__Problem to solve__
Before printing, remove every picture; then print the lines below exactly, from the first line through the line containing "Only 2 projects".

===

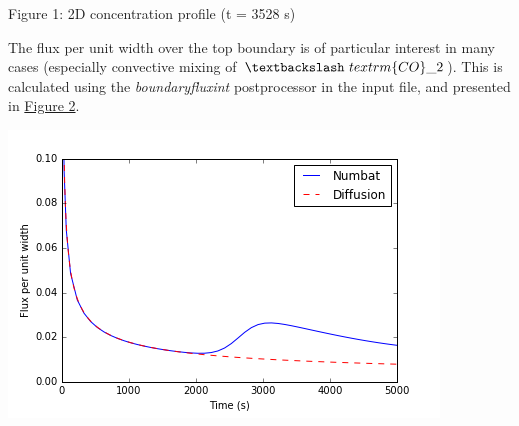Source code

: \documentclass[12pt]{article}
\begin{document}
\par
Figure 1: 2D concentration profile (t = 3528 s)
\par
The flux per unit width over the top boundary is of particular interest in many cases
(especially convective mixing of $\textbackslash~textrm\{CO\}\_2$). This is calculated using the \emph{boundaryfluxint} postprocessor in the input file, and presented in \href{#Figure}{Figure 2}.
\par
\includegraphics[width=\linewidth]{media/2Dflux.png}
\end{document}
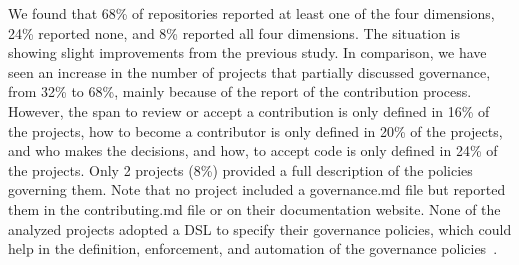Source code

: We found that 68\% of repositories reported at least one of the four dimensions, 24\% reported none, and 8\% reported all four dimensions. %
The situation is showing slight improvements from the previous study.
In comparison, we have seen an increase in the number of projects that partially discussed governance, from 32\% to 68\%, mainly because of the report of the contribution process.
However, the span to review or accept a contribution is only defined in 16\% of the projects, how to become a contributor is only defined in 20\% of the projects, and who makes the decisions, and how, to accept code is only defined in 24\% of the projects.
Only 2 projects (8\%) provided a full description of the policies governing them. %
Note that no project included a governance.md file but reported them in the contributing.md file or on their documentation website.
None of the analyzed projects adopted a DSL to specify their governance policies, which could help in the definition, enforcement, and automation of the governance policies~\cite{DBLP:journals/cacm/IzquierdoC23}.
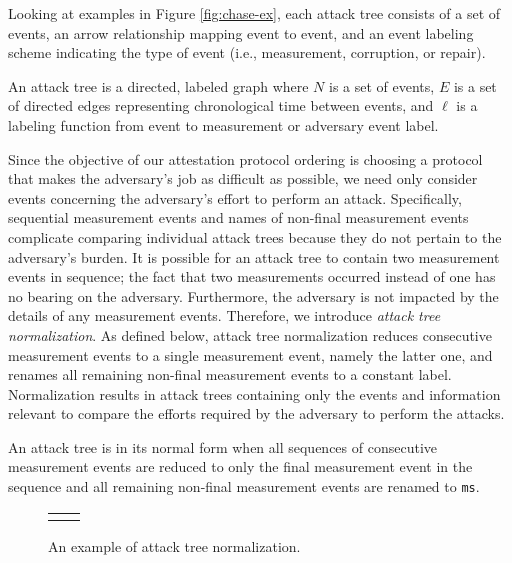 \documentclass[runningheads]{llncs}
\theoremstyle{definition}
\begin{document}
\noindent Looking at examples in Figure \ref{fig:chase-ex}, each
attack tree consists of a set of events, an arrow relationship mapping
event to event, and an event labeling scheme indicating the type of
event (i.e., measurement, corruption, or repair).

\begin{definition}
    An attack tree is a directed, labeled graph where $N$ is a set of
    events, $E$ is a set of directed edges representing chronological
    time between events, and $\ell$ is a labeling function from event
    to measurement or adversary event label. 
\end{definition}

Since the objective of our attestation protocol ordering is choosing 
a protocol that makes the adversary’s job as difficult as possible,
we need only consider events concerning the adversary's effort to 
perform an attack. Specifically, sequential measurement events and names 
of non-final measurement events complicate comparing individual attack 
trees because they do not pertain to the adversary's burden. It is 
possible for an attack tree to contain two measurement events in 
sequence; the fact that two measurements occurred instead of one 
has no bearing on the adversary. Furthermore, the adversary is not 
impacted by the details of any measurement events.  Therefore, we 
introduce \emph{attack tree normalization}. As defined below, attack 
tree normalization reduces consecutive measurement events to a 
single measurement event, namely the latter one, and renames all 
remaining non-final measurement events to a constant label.
Normalization results in attack trees containing only the events and 
information relevant to compare the efforts required by the 
adversary to perform the attacks.

\begin{definition}
    An attack tree is in its normal form when all sequences of
    consecutive measurement events are reduced to only the final
    measurement event in the sequence and all remaining non-final
    measurement events are renamed to \texttt{ms}.  
\end{definition}

\begin{figure}[htbp]
  \centering 
  \begin{tabular}{c c}
       &  
  \end{tabular}
  \captionsetup{justification=centering,margin=1cm}
  \caption[Example of attack tree normalization]{An example of attack tree normalization.}
  \label{fig:reduce-ex}
\end{figure}
\end{document}
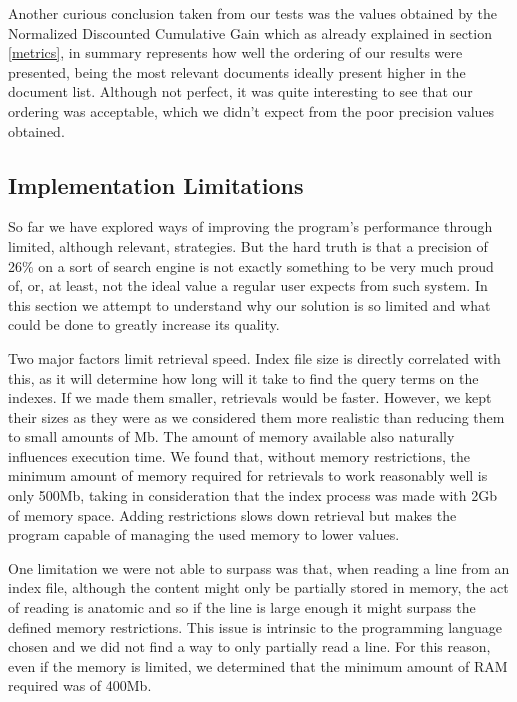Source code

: \documentclass[12pt]{article}
\begin{document}
Another curious conclusion taken from our tests was the values obtained by the 
Normalized Discounted Cumulative Gain which as already explained in section 
\ref{metrics}, in summary represents how well the ordering of our results were 
presented, being the most relevant documents ideally present higher in the 
document list. 
Although not perfect, it was quite interesting to see that our ordering was 
acceptable, which we didn't expect from the poor precision values obtained.

\subsection{Implementation Limitations} \label{limitations}

So far we have explored ways of improving the program's performance through
limited, although relevant, strategies.
But the hard truth is that a precision of 26\% on a sort of search engine is not
exactly something to be very much proud of, or, at least, not the ideal value 
a regular user expects from such system.
In this section we attempt to understand why our solution is so limited and 
what could be done to greatly increase its quality.

Two major factors limit retrieval speed.
Index file size is directly correlated with this, as it will determine how long
will it take to find the query terms on the indexes. 
If we made them smaller, retrievals would be faster.
However, we kept their sizes as they were as we considered them more realistic 
than reducing them to small amounts of Mb.
The amount of memory available also naturally influences execution time.
We found that, without memory restrictions, the minimum amount of memory required 
for retrievals to work reasonably well is only 500Mb, taking in consideration 
that the index process was made with 2Gb of memory space.
Adding restrictions slows down retrieval but makes the program capable of managing
the used memory to lower values. 

One limitation we were not able to surpass was that, when reading a line from an 
index file, although the content might only be partially stored in memory, the act
of reading is anatomic and so if the line is large enough it might surpass the 
defined memory restrictions.
This issue is intrinsic to the programming language chosen and we did not find a 
way to only partially read a line.
For this reason, even if the memory is limited, we determined that the minimum 
amount of RAM required was of 400Mb.
\end{document}
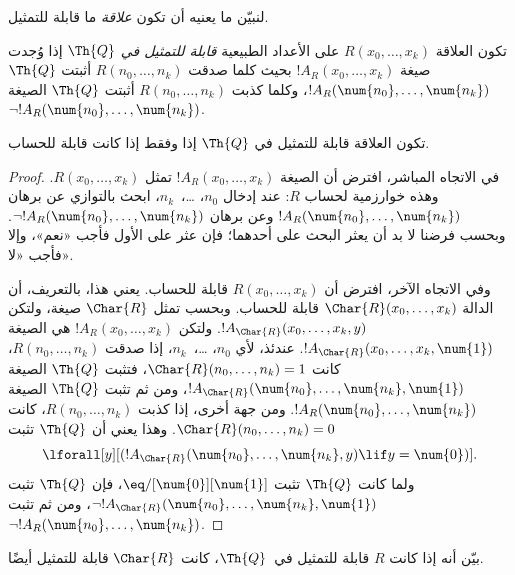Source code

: \documentclass[../../../include/open-logic-section]{subfiles}
\begin{document}


لنبيّن ما يعنيه أن تكون \emph{علاقة} ما قابلة للتمثيل.

\begin{defn}
 تكون العلاقة
$R(x_0,\dots,x_k)$ على الأعداد الطبيعية {\em قابلة للتمثيل في
$\Th{Q}$} إذا وُجدت صيغة $!A_R(x_0,\dots,x_k)$ بحيث كلما صدقت
$R(n_0,\dots,n_k)$ أثبتت $\Th{Q}$
$!A_R(\num{n_0},\dots,\num{n_k})$، وكلما كذبت
$R(n_0,\dots,n_k)$ أثبتت $\Th{Q}$ الصيغة
$\lnot !A_R(\num{n_0},\dots,\num{n_k})$.
\end{defn}

\begin{thm}
 تكون العلاقة قابلة للتمثيل في
$\Th{Q}$ إذا وفقط إذا كانت قابلة للحساب.
\end{thm}

\begin{proof}
في الاتجاه المباشر، افترض أن الصيغة $!A_R(x_0,\dots,x_k)$ تمثل
$R(x_0,\dots,x_k)$. وهذه خوارزمية لحساب $R$: عند إدخال
$n_0$، \dots،~$n_k$، ابحث بالتوازي عن برهان
$!A_R(\num{n_0},\dots,\num{n_k})$ وعن برهان
$\lnot !A_R(\num{n_0},\dots,\num{n_k})$. وبحسب فرضنا لا بد أن
يعثر البحث على أحدهما؛ فإن عثر على الأول فأجب «نعم»، وإلا فأجب «لا».

وفي الاتجاه الآخر، افترض أن $R(x_0,\dots,x_k)$ قابلة للحساب. يعني
هذا، بالتعريف، أن الدالة $\Char{R}(x_0,\dots,x_k)$ قابلة للحساب.
وبحسب  تمثل $\Char{R}$ صيغة،
ولتكن $!A_{\Char{R}}(x_0,\dots,x_k,y)$. ولتكن
$!A_R(x_0,\dots,x_k)$ هي الصيغة
$!A_{\Char{R}}(x_0,\dots,x_k,\num{1})$. عندئذ، لأي
$n_0$، \dots،~$n_k$، إذا صدقت $R(n_0,\dots,n_k)$، كانت
$\Char{R}(n_0,\dots,n_k)=1$، فتثبت $\Th{Q}$ الصيغة
$!A_{\Char{R}}(\num{n_0},\dots,\num{n_k},\num{1})$، ومن ثم تثبت
$\Th{Q}$ الصيغة $!A_R(\num{n_0},\dots,\num{n_k})$. ومن جهة أخرى، إذا كذبت
$R(n_0,\dots,n_k)$، كانت $\Char{R}(n_0,\dots,n_k)=0$. وهذا يعني أن
$\Th{Q}$ تثبت
\[
\lforall[y][(!A_{\Char{R}}(\num{n_0}, \dots, \num{n_k}, y) \lif y =
  \num{0})].
\]
ولما كانت $\Th{Q}$ تثبت $\eq/[\num{0}][\num{1}]$، فإن $\Th{Q}$ تثبت
$\lnot !A_{\Char{R}}(\num{n_0},\dots,\num{n_k},\num{1})$، ومن ثم
تثبت $\lnot !A_R(\num{n_0},\dots,\num{n_k})$.
\end{proof}

\begin{prob}
بيّن أنه إذا كانت $R$ قابلة للتمثيل في~$\Th{Q}$، كانت
$\Char{R}$ قابلة للتمثيل أيضًا.
\end{prob}
\end{document}
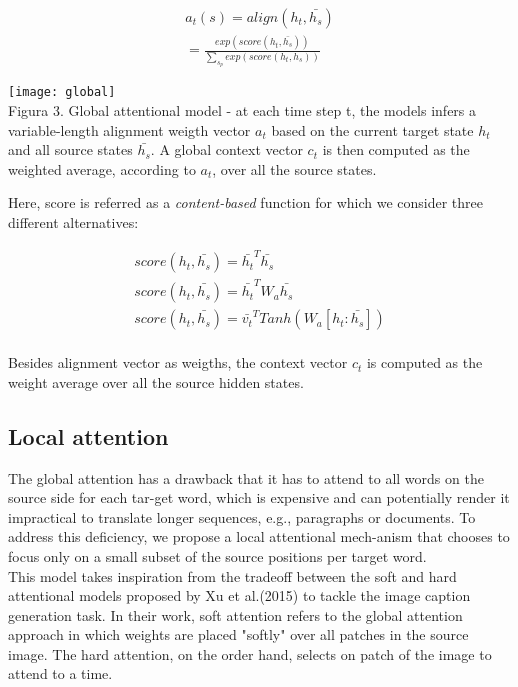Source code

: \begin{gather*}
  a_{t}(s) = align(h_{t},\bar{h_{s}})\\
           = \frac{ exp(score(h_{t},\bar{h_{s}})) }{ \sum_{s_{p}}exp(score(h_{t},h_{s})) }
\end{gather*}

\begin{center}
\texttt{[image: global]} \\%
    Figura 3. Global attentional model - at each time step t, the models infers a variable-length
    alignment weigth vector $a_{t}$ based on the current target state $h_{t}$ and all source states
    $\bar{h_{s}}$. A global context vector $c_{t}$ is then computed as the weighted average, according to $a_{t}$, over all the source states.
\end{center}

Here, score is referred as a \textit{content-based} function for which we consider three different alternatives:

\begin{gather*}
    score(h_{t},\bar{h_{s}}) =  \bar{h_{t}}^T \bar{h_{s}}       \\
    score(h_{t},\bar{h_{s}}) =  \bar{h_{t}}^T W_{a}\bar{h_{s}}   \\ 
    score(h_{t},\bar{h_{s}}) = \bar{v_{t}}^T Tanh( W_{a}[h_{t}:\bar{h_{s}}] )  \\
\end{gather*}

Besides alignment vector as weigths, the context vector $c_{t}$ is computed as the weight average over all the source
hidden states.



\subsection{Local attention}
The global attention has a drawback that it has to
attend to all words on the source side for each tar-get word, which is expensive and can potentially
render it impractical to translate longer sequences, e.g.,  paragraphs  or  documents.   To  address  this
deficiency,  we propose  a local attentional  mech-anism that chooses to focus only on a small subset
of the source positions per target word. \\

This model takes inspiration from the tradeoff between the soft and hard attentional models proposed
by Xu et al.(2015) to tackle the image caption generation task. In their work, soft attention refers
to the global attention approach in which weights are placed "softly" over all patches in the source
image. The hard attention, on the order hand, selects on patch of the image to attend to a time.



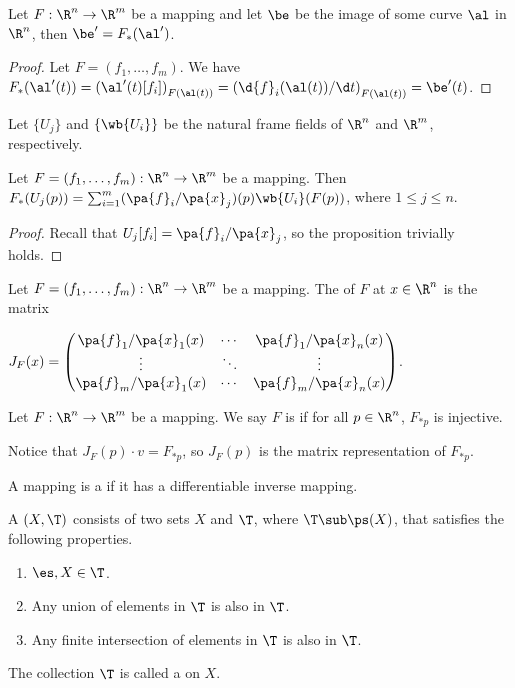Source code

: \documentclass[10pt]{article}
\begin{document}
\begin{proposition}
    Let $F:{\R}^{n}\to{\R}^{m}$ be a mapping and let $\be$ be the image of some curve $\al$ in ${\R}^{n}$, then $\be'={F}_{*}(\al')$.
\end{proposition}
\begin{proof}
    Let $F=({f}_{1},\dots,{f}_{m})$. We have ${F}_{*}(\al'(t))={(\al'(t)[{f}_{i}])}_{F(\al(t))}={(\d{f}_{i}(\al(t))/\d t)}_{F(\al(t))}=\be'(t)$.
\end{proof}
\par
Let $\{{U}_{j}\}$ and $\{\wb{{U}_{i}}\}$ be the natural frame fields of ${\R}^{n}$ and ${\R}^{m}$, respectively.
\begin{proposition}
    Let $F=({f}_{1},\dots,{f}_{m}):{\R}^{n}\to{\R}^{m}$ be a mapping. Then ${F}_{*}({U}_{j}(p))={\sum}_{i=1}^{m}(\pa{f}_{i}/\pa{x}_{j})(p)\wb{{U}_{i}}(F(p))$, where $1\le j\le n$.
\end{proposition}
\begin{proof}
    Recall that ${U}_{j}[{f}_{i}]=\pa{f}_{i}/\pa{x}_{j}$, so the proposition trivially holds.
\end{proof}
\begin{definition}
    Let $F=({f}_{1},\dots,{f}_{m}):{\R}^{n}\to{\R}^{m}$ be a mapping. The  of $F$ at $x\in{\R}^{n}$ is the matrix
    \begin{center}
        ${J}_{F}(x)=\begin{pmatrix}
            \pa{f}_{1}/\pa{x}_{1}(x) & \cdots & \pa{f}_{1}/\pa{x}_{n}(x) \\
            \vdots & \ddots & \vdots \\
            \pa{f}_{m}/\pa{x}_{1}(x) & \cdots & \pa{f}_{m}/\pa{x}_{n}(x)
        \end{pmatrix}$.
    \end{center}
\end{definition}
\begin{definition}
    Let $F:{\R}^{n}\to{\R}^{m}$ be a mapping. We say $F$ is  if for all $p\in{\R}^{n}$, ${F}_{*p}$ is injective.
\end{definition}
\par
Notice that ${J}_{F}(p)\cdot v={F}_{*p}$, so ${J}_{F}(p)$ is the matrix representation of ${F}_{*p}$.
\begin{definition}
    A mapping is a  if it has a differentiable inverse mapping.
\end{definition}
\begin{definition}
    A  $(X,\T)$ consists of two sets $X$ and $\T$, where $\T\sub\ps(X)$, that satisfies the following properties.
    \begin{enumerate}
        \item $\es,X\in\T$.
        \item Any union of elements in $\T$ is also in $\T$.
        \item Any finite intersection of elements in $\T$ is also in $\T$.
    \end{enumerate}
    The collection $\T$ is called a  on $X$.
\end{definition}
\end{document}
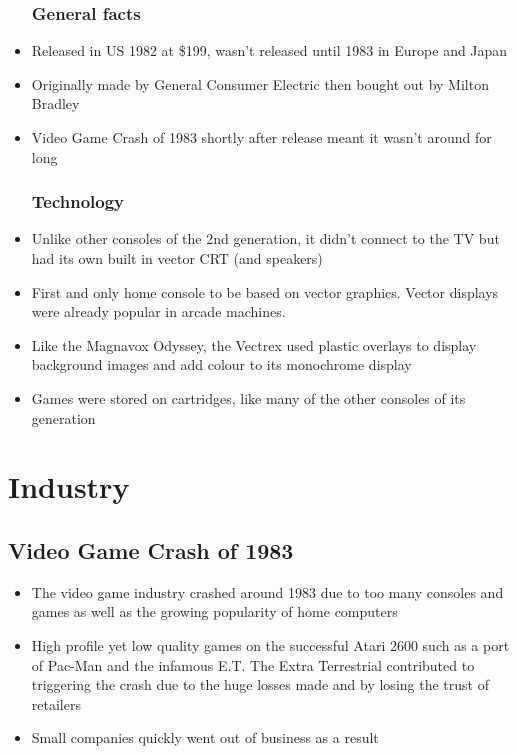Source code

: \documentclass{article}
\begin{document}
\begin{itemize}

\subsubsection*{General facts}
\item Released in US 1982 at \$199, wasn't released until 1983 in Europe and Japan
\item Originally made by General Consumer Electric then bought out by Milton Bradley
\item Video Game Crash of 1983 shortly after release meant it wasn't around for long

\subsubsection*{Technology}
\item Unlike other consoles of the 2nd generation, it didn't connect to the TV but had its own built in vector CRT (and speakers)
\item First and only home console to be based on vector graphics. Vector displays were already popular in arcade machines.
\item Like the Magnavox Odyssey, the Vectrex used plastic overlays to display background images and add colour to its monochrome display
\item Games were stored on cartridges, like many of the other consoles of its generation

\end{itemize}



\section*{Industry}

\subsection*{Video Game Crash of 1983}

\begin{itemize}

\item The video game industry crashed around 1983 due to too many consoles and games as well as the growing popularity of home computers
\item High profile yet low quality games on the successful Atari 2600 such as a port of Pac-Man and the infamous E.T. The Extra Terrestrial contributed to triggering the crash due to the huge losses made and by losing the trust of retailers
\item Small companies quickly went out of business as a result

\end{itemize}


\nocite{*}
\renewcommand{\refname}{Some Useful Sources}


\end{document}
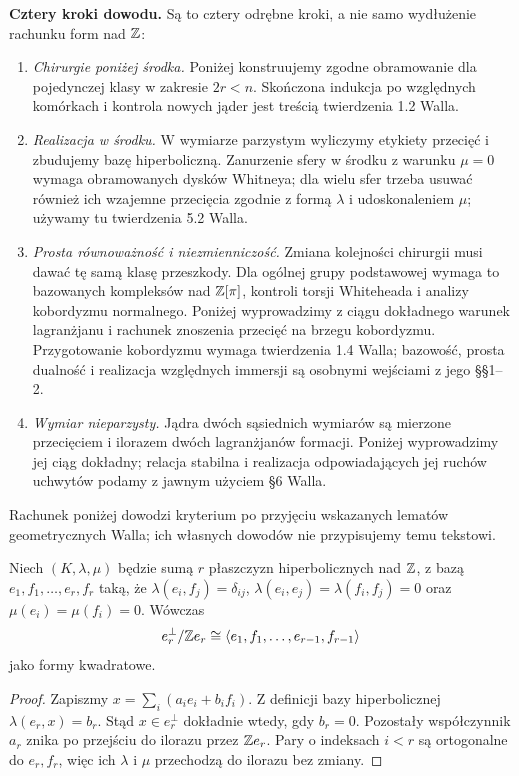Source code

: \noindent\textbf{Cztery kroki dowodu.}
Są to cztery odrębne kroki, a nie samo
wydłużenie rachunku form nad $\mathbb{Z}$:
\begin{enumerate}[label=(\arabic*)]
\item \emph{Chirurgie poniżej środka.}
  Poniżej konstruujemy zgodne obramowanie
  dla pojedynczej klasy w zakresie $2r<n$.
  Skończona indukcja po względnych komórkach
  i kontrola nowych jąder jest treścią
  twierdzenia 1.2 Walla.
\item \emph{Realizacja w środku.}
  W wymiarze parzystym wyliczymy etykiety przecięć i zbudujemy
  bazę hiperboliczną. Zanurzenie sfery w środku
  z warunku $\mu=0$ wymaga obramowanych dysków
  Whitneya; dla wielu sfer trzeba usuwać
  również ich wzajemne przecięcia zgodnie
  z formą $\lambda$ i udoskonaleniem $\mu$;
  używamy tu twierdzenia 5.2 Walla.
\item \emph{Prosta równoważność i niezmienniczość.}
  Zmiana kolejności chirurgii musi dawać
  tę samą klasę przeszkody. Dla ogólnej
  grupy podstawowej wymaga to bazowanych
  kompleksów nad $\mathbb{Z}[\pi]$, kontroli torsji
  Whiteheada i analizy kobordyzmu normalnego.
  Poniżej wyprowadzimy z ciągu dokładnego
  warunek lagranżjanu i rachunek znoszenia
  przecięć na brzegu kobordyzmu. Przygotowanie
  kobordyzmu wymaga twierdzenia 1.4 Walla;
  bazowość, prosta dualność i realizacja
  względnych immersji są osobnymi wejściami
  z jego §§1--2.
\item \emph{Wymiar nieparzysty.}
  Jądra dwóch sąsiednich wymiarów są mierzone
  przecięciem i ilorazem dwóch lagranżjanów
  formacji. Poniżej wyprowadzimy jej ciąg
  dokładny; relacja stabilna i realizacja
  odpowiadających jej ruchów uchwytów
  podamy z jawnym użyciem §6 Walla.
\end{enumerate}
Rachunek poniżej dowodzi kryterium po przyjęciu
wskazanych lematów geometrycznych Walla;
ich własnych dowodów nie przypisujemy temu tekstowi.

\begin{lemat}
\label{lem:para-Wall-22}
Niech $(K,\lambda,\mu)$ będzie sumą $r$ płaszczyzn
hiperbolicznych nad $\mathbb{Z}$, z bazą
$e_1,f_1,\ldots,e_r,f_r$ taką, że
$\lambda(e_i,f_j)=\delta_{ij}$,
$\lambda(e_i,e_j)=\lambda(f_i,f_j)=0$
oraz $\mu(e_i)=\mu(f_i)=0$.
Wówczas
\[
 e_r^\perp/\mathbb{Z} e_r
 \cong\langle e_1,f_1,\ldots,e_{r-1},f_{r-1}\rangle
\]
jako formy kwadratowe.
\end{lemat}
\begin{proof}
Zapiszmy
$x=\sum_i(a_i e_i+b_i f_i)$.
Z definicji bazy hiperbolicznej
$\lambda(e_r,x)=b_r$. Stąd $x\in e_r^\perp$
dokładnie wtedy, gdy $b_r=0$.
Pozostały współczynnik $a_r$ znika po
przejściu do ilorazu przez $\mathbb{Z} e_r$.
Pary o indeksach $i<r$ są ortogonalne
do $e_r,f_r$, więc ich $\lambda$ i $\mu$
przechodzą do ilorazu bez zmiany.
\end{proof}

===

__The answer__
Source code

: \documentclass[12pt]{article}
\begin{document}
\par
Figure 1: 2D concentration profile (t = 3528 s)
\par
The flux per unit width over the top boundary is of particular interest in many cases
(especially convective mixing of $\textbackslash~textrm\{CO\}\_2$). This is calculated using the \emph{boundaryfluxint} postprocessor in the input file, and presented in \href{#Figure}{Figure 2}.
\par
\includegraphics[width=\linewidth]{media/2Dflux.png}
\end{document}
Source code

: We found that 68\% of repositories reported at least one of the four dimensions, 24\% reported none, and 8\% reported all four dimensions. %
The situation is showing slight improvements from the previous study.
In comparison, we have seen an increase in the number of projects that partially discussed governance, from 32\% to 68\%, mainly because of the report of the contribution process.
However, the span to review or accept a contribution is only defined in 16\% of the projects, how to become a contributor is only defined in 20\% of the projects, and who makes the decisions, and how, to accept code is only defined in 24\% of the projects.
Only 2 projects (8\%) provided a full description of the policies governing them. %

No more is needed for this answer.